━━ RECORDS SHOWN ━━

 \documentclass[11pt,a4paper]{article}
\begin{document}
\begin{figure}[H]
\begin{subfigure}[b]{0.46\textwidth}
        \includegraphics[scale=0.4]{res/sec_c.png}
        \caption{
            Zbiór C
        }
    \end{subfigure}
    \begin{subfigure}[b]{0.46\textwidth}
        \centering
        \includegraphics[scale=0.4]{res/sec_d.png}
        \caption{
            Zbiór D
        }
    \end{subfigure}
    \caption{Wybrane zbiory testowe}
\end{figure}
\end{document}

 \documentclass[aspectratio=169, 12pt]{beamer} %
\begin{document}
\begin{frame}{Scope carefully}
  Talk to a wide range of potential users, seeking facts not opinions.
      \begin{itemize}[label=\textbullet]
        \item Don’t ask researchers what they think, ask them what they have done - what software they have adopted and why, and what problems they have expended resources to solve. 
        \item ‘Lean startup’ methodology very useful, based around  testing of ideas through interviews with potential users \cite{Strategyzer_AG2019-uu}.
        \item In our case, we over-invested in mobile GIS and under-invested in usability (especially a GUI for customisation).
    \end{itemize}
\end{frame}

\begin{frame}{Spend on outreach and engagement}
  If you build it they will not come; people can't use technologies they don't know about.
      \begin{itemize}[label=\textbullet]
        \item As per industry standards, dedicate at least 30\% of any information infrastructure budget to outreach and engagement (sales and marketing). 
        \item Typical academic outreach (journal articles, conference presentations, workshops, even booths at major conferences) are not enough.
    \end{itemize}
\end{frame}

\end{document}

━━━

# ACTIVITY
The output should be a character-exact copy of all entries.

# EXERCISE RESPONSE
 \documentclass[11pt,a4paper]{article}
\begin{document}
\begin{figure}[H]
\begin{subfigure}[b]{0.46\textwidth}
        \includegraphics[scale=0.4]{res/sec_c.png}
        \caption{
            Zbiór C
        }
    \end{subfigure}
    \begin{subfigure}[b]{0.46\textwidth}
        \centering
        \includegraphics[scale=0.4]{res/sec_d.png}
        \caption{
            Zbiór D
        }
    \end{subfigure}
    \caption{Wybrane zbiory testowe}
\end{figure}
\end{document}

 \documentclass[aspectratio=169, 12pt]{beamer} %
\begin{document}
\begin{frame}{Scope carefully}
  Talk to a wide range of potential users, seeking facts not opinions.
      \begin{itemize}[label=\textbullet]
        \item Don’t ask researchers what they think, ask them what they have done - what software they have adopted and why, and what problems they have expended resources to solve. 
        \item ‘Lean startup’ methodology very useful, based around  testing of ideas through interviews with potential users \cite{Strategyzer_AG2019-uu}.
        \item In our case, we over-invested in mobile GIS and under-invested in usability (especially a GUI for customisation).
    \end{itemize}
\end{frame}

\begin{frame}{Spend on outreach and engagement}
  If you build it they will not come; people can't use technologies they don't know about.
      \begin{itemize}[label=\textbullet]
        \item As per industry standards, dedicate at least 30\% of any information infrastructure budget to outreach and engagement (sales and marketing). 
        \item Typical academic outreach (journal articles, conference presentations, workshops, even booths at major conferences) are not enough.
    \end{itemize}
\end{frame}

\end{document}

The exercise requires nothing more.